Des nouvelles normes de sécurité dès cet été

Le ministère dévoilera son plan d’action 2020–2023 dans les prochains jours qui inclura des normes de sécurité rehaussées :

  1. L’ajout de barrières provisoires pour protéger plus efficacement les signaleurs routiers
  2. Plus d’encadrement des zones tampons (murets de béton)
  3. L’ajout de radars pédagogiques

« Même si on pense que ce n’est pas assez, c’est un bon début. Le ministère nous a dit souhaiter rehausser l’affichage aux abords des chantiers routiers pour modifier les comportements des usagers de la route. À ceci, on répond qu’il faut prendre des mesures plus drastiques. Les normes traditionnelles, même améliorées, ne suffisent pas à assurer la prévention nécessaire des accidents sur les zones de travaux. Il nous apparait urgent que le gouvernement revoie son approche de gestion des chantiers routiers actifs et inactifs », d’ajouter Carl Dufour.
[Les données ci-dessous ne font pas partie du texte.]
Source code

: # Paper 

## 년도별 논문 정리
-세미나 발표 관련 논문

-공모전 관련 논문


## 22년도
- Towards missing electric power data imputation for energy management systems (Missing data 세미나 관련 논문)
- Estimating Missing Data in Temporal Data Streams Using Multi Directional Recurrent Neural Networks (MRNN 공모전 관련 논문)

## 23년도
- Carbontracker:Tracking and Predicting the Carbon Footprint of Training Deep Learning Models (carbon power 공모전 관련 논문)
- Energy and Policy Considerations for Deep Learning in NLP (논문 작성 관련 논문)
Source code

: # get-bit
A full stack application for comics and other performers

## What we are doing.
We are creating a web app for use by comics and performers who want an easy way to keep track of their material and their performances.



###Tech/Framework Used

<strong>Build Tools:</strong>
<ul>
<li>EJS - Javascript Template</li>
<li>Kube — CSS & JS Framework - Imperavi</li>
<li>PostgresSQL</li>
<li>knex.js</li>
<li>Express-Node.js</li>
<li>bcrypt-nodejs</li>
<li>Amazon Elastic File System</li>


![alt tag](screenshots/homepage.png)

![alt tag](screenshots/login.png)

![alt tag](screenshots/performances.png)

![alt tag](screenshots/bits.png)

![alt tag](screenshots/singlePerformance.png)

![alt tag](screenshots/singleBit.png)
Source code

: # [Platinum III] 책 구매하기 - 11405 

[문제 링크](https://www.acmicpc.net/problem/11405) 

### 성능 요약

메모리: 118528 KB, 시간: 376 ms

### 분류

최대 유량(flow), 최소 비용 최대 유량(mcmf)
Les solutions suggérées par la CSD Construction

La CSD Construction suggère différentes mesures correctives pour améliorer la sécurité des travailleurs routiers et pour diminuer l’intolérance des usagers de la route à l’approche d’un chantier routier actif (i.e. un chantier où les travailleurs sont à l’œuvre) ou inactif (i.e. lorsqu’il y a absence de travailleur sur le chantier).

Chantiers actifs

  1. L’installation obligatoire de murets de béton sur tous les chantiers routiers de plus de 24 heures. Pour les chantiers d’une journée, il est souhaitable qu’ils soient couverts par des systèmes mobiles ;
  2. L’installation de radars photo aux abords de chaque chantier routier afin que les usagers de la route respectent les limites de vitesse imposées lorsque le chantier est en activité. En général, l’augmentation de radars photo sur les routes permet de limiter le nombre et la gravité des accidents pour l’ensemble du réseau routier ;
  3. La circulation de véhicules d’escorte afin de ralentir le trafic lorsque le chantier est actif et ainsi protéger plus efficacement les travailleurs.

Chantiers inactifs

La CSD Construction propose que les mesures de sécurité qui s’appliquent pour les chantiers actifs soient différentes pour les chantiers inactifs, puisqu’ils ne posent pas les mêmes risques. Conséquemment, le gouvernement doit modifier son approche afin que les mesures soient adaptées au degré de risque, en mettant en place des dispositions pour les usagers de la route afin qu’ils comprennent si le chantier est actif ou inactif et que les mesures de sécurité sont différentes. L’utilisation des nouvelles technologies pourrait favoriser une communication efficace aux usagers de la route lors de l’inactivité des chantiers routiers.

« Notre proposition repose sur le fait que les usagers en ont plein les bras et que l’augmentation des chantiers routiers et la façon de les gérer créent de l’intolérance et augmentent considérablement les risques d’accident. C’est tout simplement le gros bon sens qui nous amène à exiger ces changements qui auraient des impacts positifs pour protéger les travailleurs qui vivent un stress quotidien », de conclure Carl Dufour.